Nitpick: Wallach & Collin are cited only for the term ‘artificial moral agents’ (and the paper is by myself and Roko Mijic). The comparison in the paper is mostly just to the idea of specifying object-level moral principles.
Oops. Thanks for the correction.
Okay, but all of those (to the extent that they’re coherent) are observations about human axiology. Beware of committing the mind projection fallacy with respect to compellingness — you find those to be plausible sources of normativity because your brain is that of “a particular species of primate on planet Earth”. If your AI were looking for “reasons for action” that would compel all agents, it would find nothing, and if it were looking for all of the “reasons for action” that would compel each possible agent, it would spend an infinite amount of time enumerating stupid pointless motivations. It would eventually notice categorical imperatives, fairness, compassion, etc. but it would also notice drives based on the phase of the moon, based on the extrapolated desires of submarines (according to any number of possible submarine-volition-extrapolating dynamics), based on looking at how people would want to be treated and reversing that, based on the number of living cats in the world modulo 241, based on modeling people as potted plants and considering the direction their leaves are waving...

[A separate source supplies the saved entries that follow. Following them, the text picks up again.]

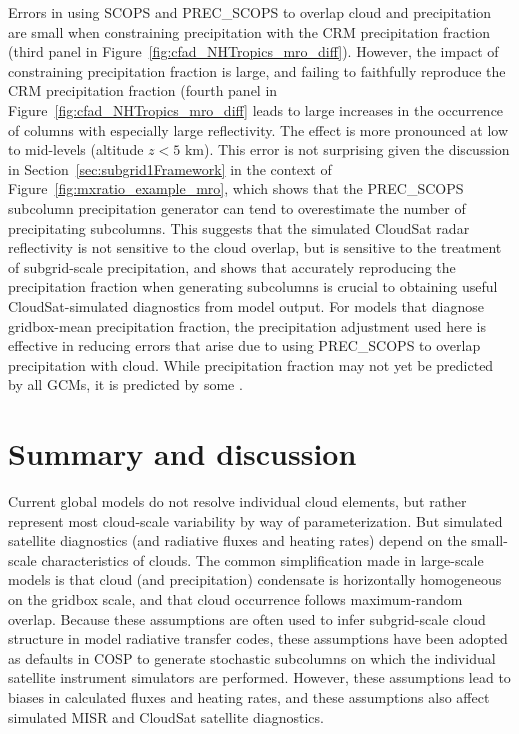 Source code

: Errors in using SCOPS and PREC\_SCOPS to overlap cloud and precipitation
are small when constraining precipitation with the CRM precipitation
fraction (third panel in Figure~\ref{fig:cfad_NHTropics_mro_diff}).
However, the impact of constraining precipitation fraction is large, and
failing to faithfully reproduce the CRM precipitation fraction (fourth
panel in Figure~\ref{fig:cfad_NHTropics_mro_diff} leads to large
increases in the occurrence of columns with especially large
reflectivity. The effect is more pronounced at low to mid-levels
(altitude \(z < 5\) km). This error is not surprising given the
discussion in Section~\ref{sec:subgrid1Framework} in the context of
Figure~\ref{fig:mxratio_example_mro}, which shows that the PREC\_SCOPS
subcolumn precipitation generator can tend to overestimate the number of
precipitating subcolumns. This suggests that the simulated CloudSat
radar reflectivity is not sensitive to the cloud overlap, but is
sensitive to the treatment of subgrid-scale precipitation, and shows
that accurately reproducing the precipitation fraction when generating
subcolumns is crucial to obtaining useful CloudSat-simulated diagnostics
from model output. For models that diagnose gridbox-mean precipitation
fraction, the precipitation adjustment used here is effective in
reducing errors that arise due to using PREC\_SCOPS to overlap
precipitation with cloud. While precipitation fraction may not yet be
predicted by all GCMs, it is predicted by some \citep[e.g.,
CAM;][]{neale_et_al_2010a, neale_et_al_2010b}.

\section{Summary and discussion}\label{sec:subgrid1Summary}

Current global models do not resolve individual cloud elements, but
rather represent most cloud-scale variability by way of
parameterization. But simulated satellite diagnostics (and radiative
fluxes and heating rates) depend on the small-scale characteristics of
clouds. The common simplification made in large-scale models is that
cloud (and precipitation) condensate is horizontally homogeneous on the
gridbox scale, and that cloud occurrence follows maximum-random overlap.
Because these assumptions are often used to infer subgrid-scale cloud
structure in model radiative transfer codes, these assumptions have been
adopted as defaults in COSP to generate stochastic subcolumns on which
the individual satellite instrument simulators are performed. However,
these assumptions lead to biases in calculated fluxes and heating rates,
and these assumptions also affect simulated MISR and CloudSat satellite
diagnostics.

If you want to be run over by cars, you should still look both ways.
You might miss otherwise!
One way might be enough, in that case.
That depends entirely on the street, and the direction you choose to look. ;)
Depends on how soon you insist it happen.
Sorry… what I said above is not quite right. There are norms that are not reasons for action. For example, epistemological norms might be called ‘reasons to believe.’ ‘Reasons for action’ are the norms relevant to, for example, prudential normativity and moral normativity.
This is either horribly confusing, or horribly confused. I think that what’s going on here is that you (or the sources you’re getting this from) have taken a bundle of incompatible moral theories, identified a role that each of them has a part playing, and generalized a term from one of those theories inappropriately.
The same thing can be a reason for action, a reason for inaction, a reason for belief and a reason for disbelief all at once, in different contexts depending on what consequences these things will have. This makes me think that “reason for action” does not carve reality, or morality, at the joints.
I’m sort of surprised by how people are taking the notion of “reason for action”. Isn’t this a familiar process when making a decision?
For all courses of action you’re thinking of taking, identify the features (consequences if you that’s you think about things) that count in favor of taking that course of action and those that count against it.
Consider how those considerations weigh against each other. (Do the pros outweigh the cons, by how much, etc.)
Then choose the thing that does best in this weighing process.
It is not a presupposition of the people talking this way that if R is a reason to do A in a context C, then R is a reason to do in all contexts.
The people talking this way also understand that a single R might be both a reason to do A and a reason to believe X at the same time. You could also have R be a reason to believe X and a reason to cause yourself to not believe X. Why do you think these things make the discourse incoherent/non-perspicuous? This seems no more puzzling than the familiar fact that believing a certain thing could be epistemically irrational but prudentially rational to (cause yourself) to believe.